Pemanggilan Sandiaga Usai Penyidik Gelar Perkara

83

RABU, 22 MARET 2017

JAKARTA — Kabid Humas Polda Metro Jaya, Kombes Pol. Raden Prabowo Argo Juwono, memastikan, pemanggilan Cawagub DKI Jakarta, Sandiaga Salahuddin Uno, ke Direktorat Reserse Kriminal Khusus (Ditreskrimsus) terkait dugaan tindak pidana penggelapan jual-beli tanah, setelah penyidik usai gelar perkara.

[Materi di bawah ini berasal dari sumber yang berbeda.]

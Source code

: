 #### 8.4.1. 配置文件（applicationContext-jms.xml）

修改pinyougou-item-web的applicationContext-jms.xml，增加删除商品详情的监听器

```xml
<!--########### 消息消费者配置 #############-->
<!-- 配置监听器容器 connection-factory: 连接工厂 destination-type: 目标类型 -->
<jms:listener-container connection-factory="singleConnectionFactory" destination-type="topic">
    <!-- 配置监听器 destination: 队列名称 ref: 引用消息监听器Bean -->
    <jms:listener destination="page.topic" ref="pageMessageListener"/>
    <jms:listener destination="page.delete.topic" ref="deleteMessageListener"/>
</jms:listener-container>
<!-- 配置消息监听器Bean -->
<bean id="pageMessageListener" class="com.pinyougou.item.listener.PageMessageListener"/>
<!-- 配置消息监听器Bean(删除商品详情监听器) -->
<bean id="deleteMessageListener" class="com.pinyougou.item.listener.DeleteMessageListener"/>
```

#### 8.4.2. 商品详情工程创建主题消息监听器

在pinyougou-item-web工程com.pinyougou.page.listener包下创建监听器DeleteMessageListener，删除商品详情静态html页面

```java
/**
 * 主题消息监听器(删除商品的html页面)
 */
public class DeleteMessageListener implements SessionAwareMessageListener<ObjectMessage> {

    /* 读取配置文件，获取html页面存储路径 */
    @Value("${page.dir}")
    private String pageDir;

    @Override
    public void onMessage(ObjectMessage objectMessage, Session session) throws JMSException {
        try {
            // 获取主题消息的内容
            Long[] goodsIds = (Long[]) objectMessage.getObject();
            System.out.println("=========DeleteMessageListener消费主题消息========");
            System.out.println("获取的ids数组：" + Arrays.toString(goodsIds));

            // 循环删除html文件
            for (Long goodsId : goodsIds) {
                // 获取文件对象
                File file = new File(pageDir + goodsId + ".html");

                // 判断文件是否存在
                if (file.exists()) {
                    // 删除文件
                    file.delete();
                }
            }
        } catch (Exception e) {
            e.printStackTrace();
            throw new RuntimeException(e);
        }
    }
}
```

Kombes Pol. Raden Prabowo Argo Juwono.

Sebab, menurut Argo, Kepolisian Polda Metro telah memberikan kesempatan undangan pertama kepada Sandiaga guna mengklarifikasi terkait kasus tersebut. Polisi membutuhkan Sandiaga untuk memberikan klarifikasi. Namun, karena tidak bisa datang, pihaknya akan memeriksa klarifikasi yang lain.

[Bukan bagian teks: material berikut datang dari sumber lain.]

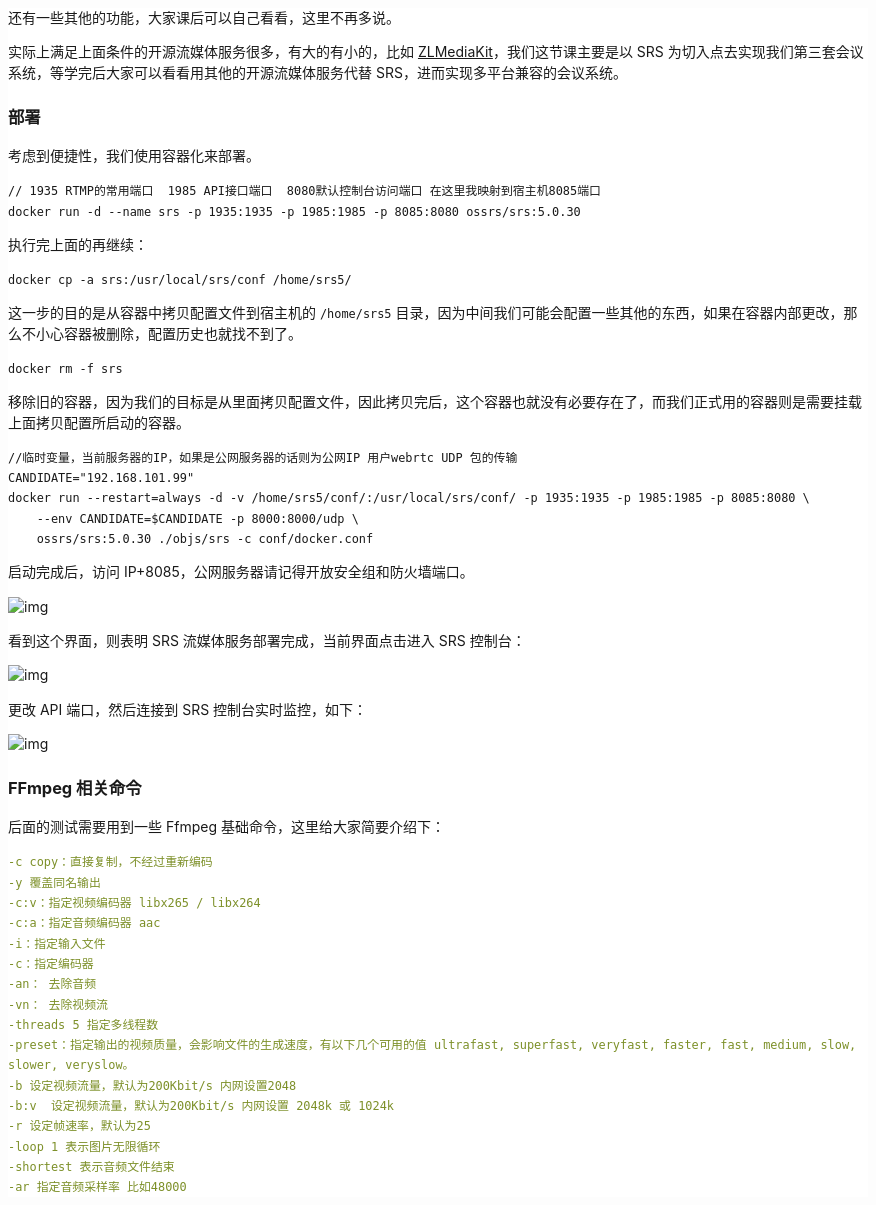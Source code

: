 还有一些其他的功能，大家课后可以自己看看，这里不再多说。

实际上满足上面条件的开源流媒体服务很多，有大的有小的，比如 [ZLMediaKit](https://github.com/ZLMediaKit/ZLMediaKit)，我们这节课主要是以 SRS 为切入点去实现我们第三套会议系统，等学完后大家可以看看用其他的开源流媒体服务代替 SRS，进而实现多平台兼容的会议系统。

### 部署

考虑到便捷性，我们使用容器化来部署。

```shell
// 1935 RTMP的常用端口  1985 API接口端口  8080默认控制台访问端口 在这里我映射到宿主机8085端口
docker run -d --name srs -p 1935:1935 -p 1985:1985 -p 8085:8080 ossrs/srs:5.0.30
```

执行完上面的再继续：

```shell
docker cp -a srs:/usr/local/srs/conf /home/srs5/
```

这一步的目的是从容器中拷贝配置文件到宿主机的 `/home/srs5` 目录，因为中间我们可能会配置一些其他的东西，如果在容器内部更改，那么不小心容器被删除，配置历史也就找不到了。

```
docker rm -f srs
```

移除旧的容器，因为我们的目标是从里面拷贝配置文件，因此拷贝完后，这个容器也就没有必要存在了，而我们正式用的容器则是需要挂载上面拷贝配置所启动的容器。

```shell
//临时变量，当前服务器的IP，如果是公网服务器的话则为公网IP 用户webrtc UDP 包的传输
CANDIDATE="192.168.101.99"
docker run --restart=always -d -v /home/srs5/conf/:/usr/local/srs/conf/ -p 1935:1935 -p 1985:1985 -p 8085:8080 \
    --env CANDIDATE=$CANDIDATE -p 8000:8000/udp \
    ossrs/srs:5.0.30 ./objs/srs -c conf/docker.conf
```

启动完成后，访问 IP+8085，公网服务器请记得开放安全组和防火墙端口。

![img](https://p3-juejin.byteimg.com/tos-cn-i-k3u1fbpfcp/1a1bb6f0079b4773bd33dd7b75543a33~tplv-k3u1fbpfcp-zoom-1.image)

看到这个界面，则表明 SRS 流媒体服务部署完成，当前界面点击进入 SRS 控制台：

![img](https://p3-juejin.byteimg.com/tos-cn-i-k3u1fbpfcp/534315bc657047939e19169576fb3e31~tplv-k3u1fbpfcp-zoom-1.image)

更改 API 端口，然后连接到 SRS 控制台实时监控，如下：

![img](https://p3-juejin.byteimg.com/tos-cn-i-k3u1fbpfcp/0e11f4073e044ef3a2b17bea2ab54f22~tplv-k3u1fbpfcp-zoom-1.image)

### FFmpeg 相关命令

后面的测试需要用到一些 Ffmpeg 基础命令，这里给大家简要介绍下：

```yaml
-c copy：直接复制，不经过重新编码
-y 覆盖同名输出
-c:v：指定视频编码器 libx265 / libx264
-c:a：指定音频编码器 aac
-i：指定输入文件
-c：指定编码器 
-an： 去除音频
-vn： 去除视频流 
-threads 5 指定多线程数
-preset：指定输出的视频质量，会影响文件的生成速度，有以下几个可用的值 ultrafast, superfast, veryfast, faster, fast, medium, slow, slower, veryslow。
-b 设定视频流量，默认为200Kbit/s 内网设置2048
-b:v  设定视频流量，默认为200Kbit/s 内网设置 2048k 或 1024k
-r 设定帧速率，默认为25
-loop 1 表示图片无限循环
-shortest 表示音频文件结束
-ar 指定音频采样率 比如48000
```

“Jadi, kita akan konversi yang lain, setelah itu kita melakukan gelar perkara apakah bisa naik sidik apa enggak, kalau naik sidik akan kita panggil,” ujar Argo di Kompleks Polda Metro, Jakarta Selatan, Rabu (22/3/2017).

Sandiaga menjabat sebagai salah satu komisaris perusahaan transaksi jual-beli lahan di kawasan Tangerang Selatan pada 2013. Sedangkan terlapor lain, yakni Andreas sebagai direktur.

“Kemarin Sandiaga dipanggil karena penyidik butuh keterangan dari beliau. Jadi kita hanya tinggal minta klarifikasi lain dan kalau sudah, langsung kita gelar perkara. Jika itu pidana, akan kita naikkan ke penyidikan,” pungkasnya.

Diketahui, penyidik Ditreskrimsus Polda Metro Jaya memanggil calon wakil gubernur Jakarta itu pada Selasa (21/3/2017), kemarin. Namun, Sandiaga tidak bisa menghadiri pemanggilan tersebut dikarenakan harus menjalani agenda kampanye. Serta menyerahkan Laporan Harta Kekayaan Penyelenggara Negara (LHKPN) bersama pasangannya, Anies Baswedan, kepada KPK.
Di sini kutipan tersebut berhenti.